Logo, as Regras 1 e 4 são as mais independentes, pois não dependem, logicamente, de nenhuma outra. Isto, pois: 1) é partindo da regra 1 que é possível gerar a 2, ainda que a 2 acrescente ao sistema por si só (não sendo corolário da 1), não pode ser colocada como singular, e a 3ª regra, por sua vez, necessitará das regras 1 e 2, pois é partindo do que elas estabelecem que é posto o problema a ser formulado e regrado na 3ª e, desta linha de pensamento não surge a 4ª; 2) assim, a Regra 4 não tem necessidade lógica das demais e, ainda, por sua vez, define a conduta (posicionamento) a ser empregada em todas as outras.

Ou seja, a Regra 1 é axiomática ao sistema de regras; a Regra 4 é regulamentadora deste sistema. A Regra 1 é o princípio, a Regra 4 é a norma. A regra 2 é a articuladora (liga o princípio – regra 1 – a todo o sistema), a regra 3 é a justificadora (pelo experimentalismo e pela noção do limite do alcance dos experimentos).

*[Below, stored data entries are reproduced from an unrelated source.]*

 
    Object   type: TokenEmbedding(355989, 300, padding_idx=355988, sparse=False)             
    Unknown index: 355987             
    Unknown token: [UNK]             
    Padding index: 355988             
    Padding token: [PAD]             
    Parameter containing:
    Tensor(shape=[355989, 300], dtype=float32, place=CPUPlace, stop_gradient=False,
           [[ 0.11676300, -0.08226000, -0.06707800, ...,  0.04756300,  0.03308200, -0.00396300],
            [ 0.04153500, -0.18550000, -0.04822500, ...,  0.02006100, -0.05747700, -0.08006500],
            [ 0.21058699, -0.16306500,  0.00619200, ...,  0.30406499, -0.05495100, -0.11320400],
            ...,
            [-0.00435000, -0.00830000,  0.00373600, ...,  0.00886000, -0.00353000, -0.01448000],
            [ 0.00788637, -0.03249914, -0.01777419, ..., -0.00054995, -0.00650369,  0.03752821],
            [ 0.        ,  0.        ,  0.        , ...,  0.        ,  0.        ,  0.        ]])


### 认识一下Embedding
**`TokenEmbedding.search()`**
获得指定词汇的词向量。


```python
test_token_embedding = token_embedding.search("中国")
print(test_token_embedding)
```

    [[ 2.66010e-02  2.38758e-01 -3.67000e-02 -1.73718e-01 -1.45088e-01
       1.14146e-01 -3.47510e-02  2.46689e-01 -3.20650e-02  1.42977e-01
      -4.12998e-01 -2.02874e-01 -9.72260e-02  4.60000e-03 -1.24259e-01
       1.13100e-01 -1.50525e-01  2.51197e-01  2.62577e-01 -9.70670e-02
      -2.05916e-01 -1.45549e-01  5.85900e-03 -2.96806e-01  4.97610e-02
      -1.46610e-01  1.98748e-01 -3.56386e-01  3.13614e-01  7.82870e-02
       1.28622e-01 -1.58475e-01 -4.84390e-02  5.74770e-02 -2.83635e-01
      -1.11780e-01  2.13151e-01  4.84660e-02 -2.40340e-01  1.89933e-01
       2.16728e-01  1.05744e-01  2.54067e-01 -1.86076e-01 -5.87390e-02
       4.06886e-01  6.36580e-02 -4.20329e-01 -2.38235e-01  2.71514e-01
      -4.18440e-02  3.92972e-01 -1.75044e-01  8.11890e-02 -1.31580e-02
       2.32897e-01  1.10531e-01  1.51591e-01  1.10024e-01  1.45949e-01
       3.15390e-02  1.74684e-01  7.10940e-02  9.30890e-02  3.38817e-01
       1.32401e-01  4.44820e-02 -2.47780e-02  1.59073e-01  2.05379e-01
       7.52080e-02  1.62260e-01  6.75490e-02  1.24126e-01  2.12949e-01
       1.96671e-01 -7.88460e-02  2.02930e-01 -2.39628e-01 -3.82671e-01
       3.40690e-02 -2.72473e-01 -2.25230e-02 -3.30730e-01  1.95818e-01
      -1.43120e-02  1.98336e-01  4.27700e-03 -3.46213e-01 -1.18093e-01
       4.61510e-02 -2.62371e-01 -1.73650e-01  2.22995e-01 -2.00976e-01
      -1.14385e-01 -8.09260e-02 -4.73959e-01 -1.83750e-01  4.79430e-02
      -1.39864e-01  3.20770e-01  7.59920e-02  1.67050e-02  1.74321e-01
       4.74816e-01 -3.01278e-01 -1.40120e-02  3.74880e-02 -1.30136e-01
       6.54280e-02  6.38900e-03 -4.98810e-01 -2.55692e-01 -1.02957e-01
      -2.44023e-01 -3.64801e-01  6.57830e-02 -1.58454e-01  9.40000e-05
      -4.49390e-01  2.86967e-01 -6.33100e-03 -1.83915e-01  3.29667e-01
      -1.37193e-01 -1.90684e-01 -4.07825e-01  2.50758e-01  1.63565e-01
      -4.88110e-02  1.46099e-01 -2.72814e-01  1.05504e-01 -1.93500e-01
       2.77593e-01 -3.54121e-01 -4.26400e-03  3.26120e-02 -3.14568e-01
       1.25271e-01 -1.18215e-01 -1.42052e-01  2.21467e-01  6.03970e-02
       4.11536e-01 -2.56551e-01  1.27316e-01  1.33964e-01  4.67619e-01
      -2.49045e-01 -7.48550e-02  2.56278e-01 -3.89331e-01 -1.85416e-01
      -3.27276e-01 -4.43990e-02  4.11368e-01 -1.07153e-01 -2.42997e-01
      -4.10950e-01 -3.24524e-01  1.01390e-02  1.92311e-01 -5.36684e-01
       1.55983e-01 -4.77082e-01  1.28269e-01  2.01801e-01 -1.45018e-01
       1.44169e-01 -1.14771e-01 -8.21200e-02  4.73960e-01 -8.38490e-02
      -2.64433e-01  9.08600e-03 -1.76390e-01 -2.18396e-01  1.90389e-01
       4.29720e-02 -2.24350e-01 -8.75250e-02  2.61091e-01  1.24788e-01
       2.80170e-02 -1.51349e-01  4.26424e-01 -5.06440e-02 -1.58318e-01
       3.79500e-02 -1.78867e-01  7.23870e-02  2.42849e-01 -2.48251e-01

A Regra 2 é a articuladora da cadeia de regras, pois ela liga a Regra 1, que é o princípio, à Regra 3 e à Regra 4, tanto indiretamente, no que tange ao seu conjunto conteudístico com a Regra 1 possibilitar o discurso da Regra 3, quanto diretamente, no que se refere a ser uma necessidade de postulação para que as regras 3 e, inclusive, a 4, possam existir com sentido.

Bibliografia:

NEWTON, Isaac. Mathematical Principles of Natural Philosophy. Trad. Motte, A./Cajori, F. Chicago, 1952.

MARCONDES, D. Textos Básicos de Filosofia e História da Ciência: A Revolução Científica. Rio de Janeiro: Zahar, 2016.

https://archive.org/details/Principia.Livro.1.2.3-Isaac.Newton

COHEN, A/WESTFALL R. S. Newton: textos, antecedentes e comentários. Parte 2: Método Científico. Trad. Vera Ribeiro. Rio de Janeiro: Editora UERJ/Contraponto, 2002.